In the listing that follows, copy out each line that includes the word "stack".

▬▬▬▬▬▬▬▬▬▬

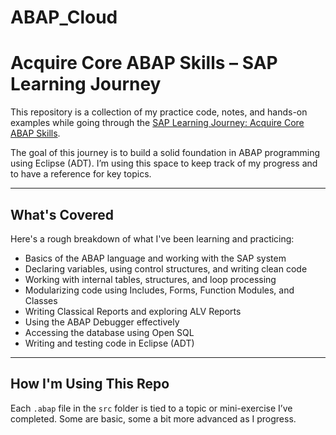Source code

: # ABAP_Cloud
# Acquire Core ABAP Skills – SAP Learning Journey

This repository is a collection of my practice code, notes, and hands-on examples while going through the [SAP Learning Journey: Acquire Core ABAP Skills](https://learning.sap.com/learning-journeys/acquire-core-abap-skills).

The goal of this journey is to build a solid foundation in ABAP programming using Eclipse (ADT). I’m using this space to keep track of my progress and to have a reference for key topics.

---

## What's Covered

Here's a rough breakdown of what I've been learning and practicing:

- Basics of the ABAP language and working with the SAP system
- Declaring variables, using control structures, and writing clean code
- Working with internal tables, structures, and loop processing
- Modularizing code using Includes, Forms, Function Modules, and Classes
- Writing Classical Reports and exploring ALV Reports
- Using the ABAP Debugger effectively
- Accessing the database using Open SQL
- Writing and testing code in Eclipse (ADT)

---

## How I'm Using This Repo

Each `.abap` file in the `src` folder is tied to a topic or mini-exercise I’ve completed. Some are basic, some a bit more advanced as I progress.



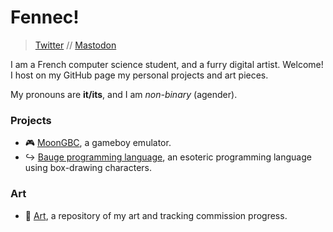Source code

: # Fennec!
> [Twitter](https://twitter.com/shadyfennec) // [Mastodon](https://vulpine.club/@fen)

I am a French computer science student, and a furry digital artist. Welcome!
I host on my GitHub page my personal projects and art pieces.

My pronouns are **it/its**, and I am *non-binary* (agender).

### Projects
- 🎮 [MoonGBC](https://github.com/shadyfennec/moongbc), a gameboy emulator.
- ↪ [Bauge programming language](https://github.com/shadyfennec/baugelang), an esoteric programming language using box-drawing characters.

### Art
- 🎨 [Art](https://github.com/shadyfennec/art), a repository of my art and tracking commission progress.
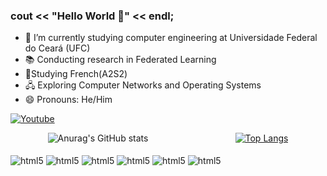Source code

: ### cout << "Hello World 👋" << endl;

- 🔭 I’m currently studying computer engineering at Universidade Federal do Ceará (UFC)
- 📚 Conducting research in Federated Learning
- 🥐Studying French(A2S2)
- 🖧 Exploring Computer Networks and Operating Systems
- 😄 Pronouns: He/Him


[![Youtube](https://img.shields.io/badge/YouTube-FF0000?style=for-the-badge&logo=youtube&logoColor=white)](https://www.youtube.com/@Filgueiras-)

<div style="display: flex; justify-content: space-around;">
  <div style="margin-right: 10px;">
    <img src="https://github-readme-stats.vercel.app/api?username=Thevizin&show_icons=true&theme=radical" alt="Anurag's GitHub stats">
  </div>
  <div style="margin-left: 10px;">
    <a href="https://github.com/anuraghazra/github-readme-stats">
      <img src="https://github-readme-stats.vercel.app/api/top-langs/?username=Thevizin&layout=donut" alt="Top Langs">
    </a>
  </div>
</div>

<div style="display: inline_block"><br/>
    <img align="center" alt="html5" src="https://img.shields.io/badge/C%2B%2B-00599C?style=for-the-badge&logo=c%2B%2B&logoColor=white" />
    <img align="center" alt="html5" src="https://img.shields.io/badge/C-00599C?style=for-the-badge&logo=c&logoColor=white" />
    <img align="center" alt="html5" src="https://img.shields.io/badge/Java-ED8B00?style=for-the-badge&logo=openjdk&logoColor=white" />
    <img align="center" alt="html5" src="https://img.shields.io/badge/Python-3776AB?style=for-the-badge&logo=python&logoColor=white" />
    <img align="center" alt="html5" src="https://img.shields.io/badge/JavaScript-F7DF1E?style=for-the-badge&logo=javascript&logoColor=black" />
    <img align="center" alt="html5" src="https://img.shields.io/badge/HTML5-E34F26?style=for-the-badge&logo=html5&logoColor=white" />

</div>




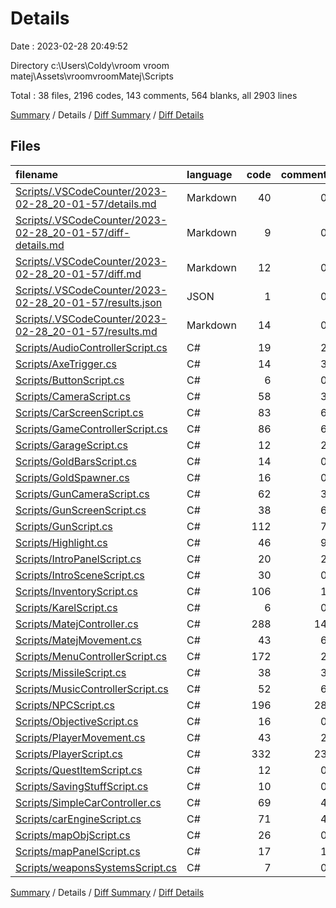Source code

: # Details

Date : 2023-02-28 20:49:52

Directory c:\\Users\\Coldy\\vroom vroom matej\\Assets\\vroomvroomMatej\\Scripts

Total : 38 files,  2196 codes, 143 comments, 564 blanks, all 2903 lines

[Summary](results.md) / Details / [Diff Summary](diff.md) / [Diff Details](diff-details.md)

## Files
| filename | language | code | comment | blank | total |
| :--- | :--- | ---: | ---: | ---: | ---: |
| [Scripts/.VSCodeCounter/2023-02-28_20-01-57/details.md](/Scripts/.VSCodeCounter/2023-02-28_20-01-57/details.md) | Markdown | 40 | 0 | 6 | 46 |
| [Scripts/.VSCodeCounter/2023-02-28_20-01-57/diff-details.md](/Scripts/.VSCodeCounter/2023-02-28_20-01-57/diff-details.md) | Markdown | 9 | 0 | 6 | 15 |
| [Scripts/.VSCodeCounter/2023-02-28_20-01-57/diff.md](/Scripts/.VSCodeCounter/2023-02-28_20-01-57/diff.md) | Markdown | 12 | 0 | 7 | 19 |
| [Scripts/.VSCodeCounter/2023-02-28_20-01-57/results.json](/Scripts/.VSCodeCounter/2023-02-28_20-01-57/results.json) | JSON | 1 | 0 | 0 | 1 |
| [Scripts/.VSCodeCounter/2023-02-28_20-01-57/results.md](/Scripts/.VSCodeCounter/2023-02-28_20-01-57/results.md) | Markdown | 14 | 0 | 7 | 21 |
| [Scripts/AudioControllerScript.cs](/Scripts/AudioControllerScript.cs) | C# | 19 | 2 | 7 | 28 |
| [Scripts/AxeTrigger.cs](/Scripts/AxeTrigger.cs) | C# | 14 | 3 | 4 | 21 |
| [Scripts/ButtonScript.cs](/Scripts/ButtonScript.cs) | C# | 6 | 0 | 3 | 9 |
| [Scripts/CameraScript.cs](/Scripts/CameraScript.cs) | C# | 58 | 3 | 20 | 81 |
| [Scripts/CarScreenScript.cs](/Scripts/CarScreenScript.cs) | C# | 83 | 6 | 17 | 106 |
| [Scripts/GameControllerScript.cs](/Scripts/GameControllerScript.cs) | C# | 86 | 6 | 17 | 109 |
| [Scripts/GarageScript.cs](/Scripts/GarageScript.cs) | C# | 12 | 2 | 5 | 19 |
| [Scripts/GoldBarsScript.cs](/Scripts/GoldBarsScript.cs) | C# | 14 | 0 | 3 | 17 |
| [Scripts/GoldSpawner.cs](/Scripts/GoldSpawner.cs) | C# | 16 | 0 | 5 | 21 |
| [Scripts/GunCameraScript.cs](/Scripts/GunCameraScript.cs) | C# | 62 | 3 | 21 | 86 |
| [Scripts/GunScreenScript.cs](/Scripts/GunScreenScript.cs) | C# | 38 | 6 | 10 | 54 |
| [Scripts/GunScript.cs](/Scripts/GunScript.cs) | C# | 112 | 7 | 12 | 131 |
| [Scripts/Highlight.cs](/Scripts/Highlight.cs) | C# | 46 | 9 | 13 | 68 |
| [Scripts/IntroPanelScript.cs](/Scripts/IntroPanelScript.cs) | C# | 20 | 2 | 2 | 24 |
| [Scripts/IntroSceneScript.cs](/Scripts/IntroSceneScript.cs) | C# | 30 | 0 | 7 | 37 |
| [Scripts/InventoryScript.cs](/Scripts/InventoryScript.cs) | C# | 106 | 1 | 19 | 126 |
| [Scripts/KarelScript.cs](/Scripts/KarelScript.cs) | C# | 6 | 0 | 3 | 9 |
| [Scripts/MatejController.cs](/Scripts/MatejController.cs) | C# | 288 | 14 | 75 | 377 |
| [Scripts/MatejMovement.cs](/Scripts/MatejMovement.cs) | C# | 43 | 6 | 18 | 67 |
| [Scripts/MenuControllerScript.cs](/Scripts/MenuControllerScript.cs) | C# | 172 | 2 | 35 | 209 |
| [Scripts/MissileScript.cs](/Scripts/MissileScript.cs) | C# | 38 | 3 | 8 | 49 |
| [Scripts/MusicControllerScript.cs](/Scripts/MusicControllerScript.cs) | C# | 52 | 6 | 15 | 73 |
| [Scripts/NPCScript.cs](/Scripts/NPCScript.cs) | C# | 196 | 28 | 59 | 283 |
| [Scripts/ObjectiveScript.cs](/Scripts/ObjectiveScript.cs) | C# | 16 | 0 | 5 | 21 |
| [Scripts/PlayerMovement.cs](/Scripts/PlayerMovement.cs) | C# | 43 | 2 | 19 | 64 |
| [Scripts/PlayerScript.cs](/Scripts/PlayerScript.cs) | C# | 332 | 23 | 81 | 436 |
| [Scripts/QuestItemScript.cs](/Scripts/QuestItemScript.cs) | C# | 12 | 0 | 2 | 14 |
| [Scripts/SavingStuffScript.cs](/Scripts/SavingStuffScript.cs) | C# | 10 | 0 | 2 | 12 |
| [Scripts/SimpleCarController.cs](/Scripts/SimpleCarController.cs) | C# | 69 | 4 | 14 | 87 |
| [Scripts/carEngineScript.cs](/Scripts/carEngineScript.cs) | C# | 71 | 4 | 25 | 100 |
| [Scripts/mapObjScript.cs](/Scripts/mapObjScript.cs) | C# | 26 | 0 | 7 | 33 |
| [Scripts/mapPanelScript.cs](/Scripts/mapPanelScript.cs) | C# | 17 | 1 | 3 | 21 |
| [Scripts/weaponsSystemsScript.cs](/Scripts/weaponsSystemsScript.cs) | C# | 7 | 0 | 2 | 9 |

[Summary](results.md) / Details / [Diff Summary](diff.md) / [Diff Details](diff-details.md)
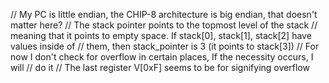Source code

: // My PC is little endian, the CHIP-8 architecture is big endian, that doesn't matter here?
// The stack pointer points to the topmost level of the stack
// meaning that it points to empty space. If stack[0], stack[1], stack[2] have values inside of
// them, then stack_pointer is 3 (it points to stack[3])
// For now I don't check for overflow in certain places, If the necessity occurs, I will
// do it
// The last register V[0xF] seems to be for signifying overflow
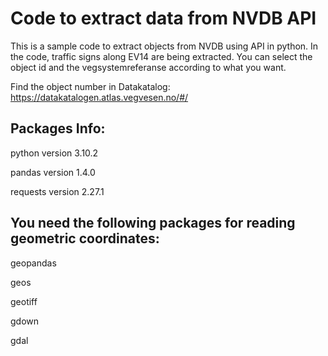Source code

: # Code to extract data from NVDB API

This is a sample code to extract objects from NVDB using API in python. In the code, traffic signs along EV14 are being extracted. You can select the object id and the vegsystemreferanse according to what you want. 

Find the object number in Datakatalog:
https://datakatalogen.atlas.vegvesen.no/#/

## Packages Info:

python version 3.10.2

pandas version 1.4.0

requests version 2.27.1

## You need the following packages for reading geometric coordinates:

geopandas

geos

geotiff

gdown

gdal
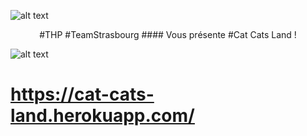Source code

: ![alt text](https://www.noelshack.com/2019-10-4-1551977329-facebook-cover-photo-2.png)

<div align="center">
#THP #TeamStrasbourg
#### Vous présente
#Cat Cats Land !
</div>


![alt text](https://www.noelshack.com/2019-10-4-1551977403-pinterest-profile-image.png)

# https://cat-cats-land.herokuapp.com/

▬▬▬▬▬▬▬▬▬▬

= REPLY TO THE EXERCISE =
// The stack pointer points to the topmost level of the stack
// meaning that it points to empty space. If stack[0], stack[1], stack[2] have values inside of
// them, then stack_pointer is 3 (it points to stack[3])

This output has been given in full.